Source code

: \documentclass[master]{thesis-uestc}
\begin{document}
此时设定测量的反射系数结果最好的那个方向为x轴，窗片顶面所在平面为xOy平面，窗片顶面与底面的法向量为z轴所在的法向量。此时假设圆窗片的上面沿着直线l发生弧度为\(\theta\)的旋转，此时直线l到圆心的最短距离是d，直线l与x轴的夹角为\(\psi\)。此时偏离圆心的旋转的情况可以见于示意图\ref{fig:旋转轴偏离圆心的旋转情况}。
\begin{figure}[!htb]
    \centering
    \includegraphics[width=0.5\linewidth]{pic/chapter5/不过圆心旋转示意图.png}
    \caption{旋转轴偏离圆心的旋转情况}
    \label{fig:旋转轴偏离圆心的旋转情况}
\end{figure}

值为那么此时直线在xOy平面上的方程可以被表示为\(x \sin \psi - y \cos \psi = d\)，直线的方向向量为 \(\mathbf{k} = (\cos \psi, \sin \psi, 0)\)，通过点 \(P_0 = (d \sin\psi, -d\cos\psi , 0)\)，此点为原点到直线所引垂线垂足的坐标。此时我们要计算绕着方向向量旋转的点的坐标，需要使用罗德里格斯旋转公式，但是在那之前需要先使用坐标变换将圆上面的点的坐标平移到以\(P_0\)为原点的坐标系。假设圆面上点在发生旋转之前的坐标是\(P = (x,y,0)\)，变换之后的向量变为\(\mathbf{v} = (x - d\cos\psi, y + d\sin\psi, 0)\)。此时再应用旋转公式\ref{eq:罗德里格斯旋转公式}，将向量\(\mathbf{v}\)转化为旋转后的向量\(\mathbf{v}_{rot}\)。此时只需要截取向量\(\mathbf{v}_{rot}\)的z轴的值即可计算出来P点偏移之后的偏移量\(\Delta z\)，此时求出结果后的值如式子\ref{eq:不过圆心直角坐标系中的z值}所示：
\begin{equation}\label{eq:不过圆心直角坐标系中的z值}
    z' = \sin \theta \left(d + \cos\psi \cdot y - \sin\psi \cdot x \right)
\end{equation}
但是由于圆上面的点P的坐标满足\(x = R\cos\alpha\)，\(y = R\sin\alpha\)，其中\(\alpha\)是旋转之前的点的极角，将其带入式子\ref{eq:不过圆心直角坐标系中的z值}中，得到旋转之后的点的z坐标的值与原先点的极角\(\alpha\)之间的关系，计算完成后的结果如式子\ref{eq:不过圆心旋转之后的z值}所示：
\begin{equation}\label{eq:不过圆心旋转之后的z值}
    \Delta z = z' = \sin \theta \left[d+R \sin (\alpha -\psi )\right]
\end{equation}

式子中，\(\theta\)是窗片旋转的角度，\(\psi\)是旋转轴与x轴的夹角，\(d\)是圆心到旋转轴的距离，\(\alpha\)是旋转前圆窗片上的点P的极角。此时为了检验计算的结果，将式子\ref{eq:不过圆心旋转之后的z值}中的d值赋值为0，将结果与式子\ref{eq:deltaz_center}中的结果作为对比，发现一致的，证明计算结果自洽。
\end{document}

==

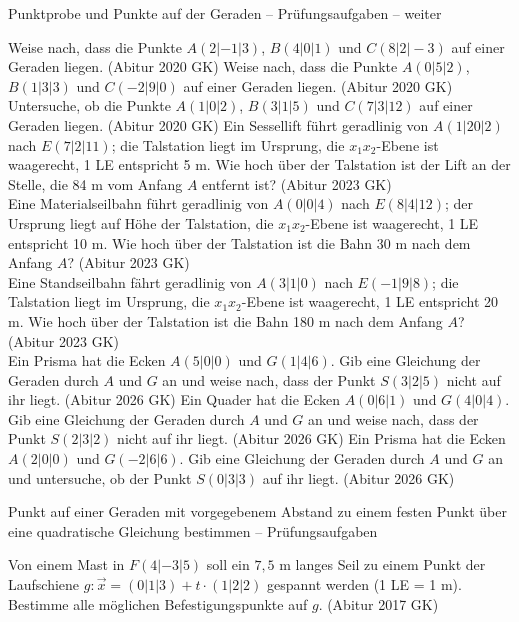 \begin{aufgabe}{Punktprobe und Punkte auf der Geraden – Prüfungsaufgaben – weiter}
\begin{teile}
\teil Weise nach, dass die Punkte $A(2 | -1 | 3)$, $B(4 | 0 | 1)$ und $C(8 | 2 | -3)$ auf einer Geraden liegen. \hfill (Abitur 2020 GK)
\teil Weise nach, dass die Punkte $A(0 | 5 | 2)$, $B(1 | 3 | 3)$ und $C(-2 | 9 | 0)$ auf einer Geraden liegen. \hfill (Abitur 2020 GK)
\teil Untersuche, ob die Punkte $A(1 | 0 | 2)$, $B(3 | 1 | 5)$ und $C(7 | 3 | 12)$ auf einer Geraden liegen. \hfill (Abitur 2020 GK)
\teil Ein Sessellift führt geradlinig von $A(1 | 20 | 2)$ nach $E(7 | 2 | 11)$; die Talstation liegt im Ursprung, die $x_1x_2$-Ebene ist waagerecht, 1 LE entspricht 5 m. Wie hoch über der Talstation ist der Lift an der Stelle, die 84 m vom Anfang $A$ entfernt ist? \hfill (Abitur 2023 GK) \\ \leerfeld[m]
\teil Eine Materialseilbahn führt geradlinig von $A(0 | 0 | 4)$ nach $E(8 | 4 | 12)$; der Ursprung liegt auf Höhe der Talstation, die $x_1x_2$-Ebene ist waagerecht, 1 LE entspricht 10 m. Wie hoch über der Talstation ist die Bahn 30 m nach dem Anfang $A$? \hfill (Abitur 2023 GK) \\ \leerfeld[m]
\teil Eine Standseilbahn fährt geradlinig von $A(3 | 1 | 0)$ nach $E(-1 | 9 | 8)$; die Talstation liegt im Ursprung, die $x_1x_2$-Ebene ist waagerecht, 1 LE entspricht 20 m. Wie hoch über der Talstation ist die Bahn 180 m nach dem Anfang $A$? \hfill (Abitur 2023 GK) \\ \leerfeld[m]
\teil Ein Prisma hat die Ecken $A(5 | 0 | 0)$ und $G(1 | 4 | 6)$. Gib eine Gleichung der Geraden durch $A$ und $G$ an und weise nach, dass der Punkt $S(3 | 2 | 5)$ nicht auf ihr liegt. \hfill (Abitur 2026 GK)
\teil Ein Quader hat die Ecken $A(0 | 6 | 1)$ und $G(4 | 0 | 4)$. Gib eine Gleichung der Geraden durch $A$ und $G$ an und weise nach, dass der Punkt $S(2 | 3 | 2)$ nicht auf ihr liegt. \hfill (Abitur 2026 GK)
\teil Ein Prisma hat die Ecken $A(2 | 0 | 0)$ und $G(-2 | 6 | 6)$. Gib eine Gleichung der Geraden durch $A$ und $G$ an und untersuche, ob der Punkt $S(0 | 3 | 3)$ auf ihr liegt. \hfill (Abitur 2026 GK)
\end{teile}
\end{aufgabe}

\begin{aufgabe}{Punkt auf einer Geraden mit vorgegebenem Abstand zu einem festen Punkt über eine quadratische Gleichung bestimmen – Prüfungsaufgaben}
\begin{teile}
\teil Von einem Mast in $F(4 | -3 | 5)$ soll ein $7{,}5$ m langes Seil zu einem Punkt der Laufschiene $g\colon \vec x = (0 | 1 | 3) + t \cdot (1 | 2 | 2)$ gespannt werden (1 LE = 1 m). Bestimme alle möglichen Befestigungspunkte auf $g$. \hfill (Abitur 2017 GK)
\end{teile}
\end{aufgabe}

Exercise details ::
The answer is to be one number: the count of lines in the entries containing the string "cdot".

Response to the task ::
2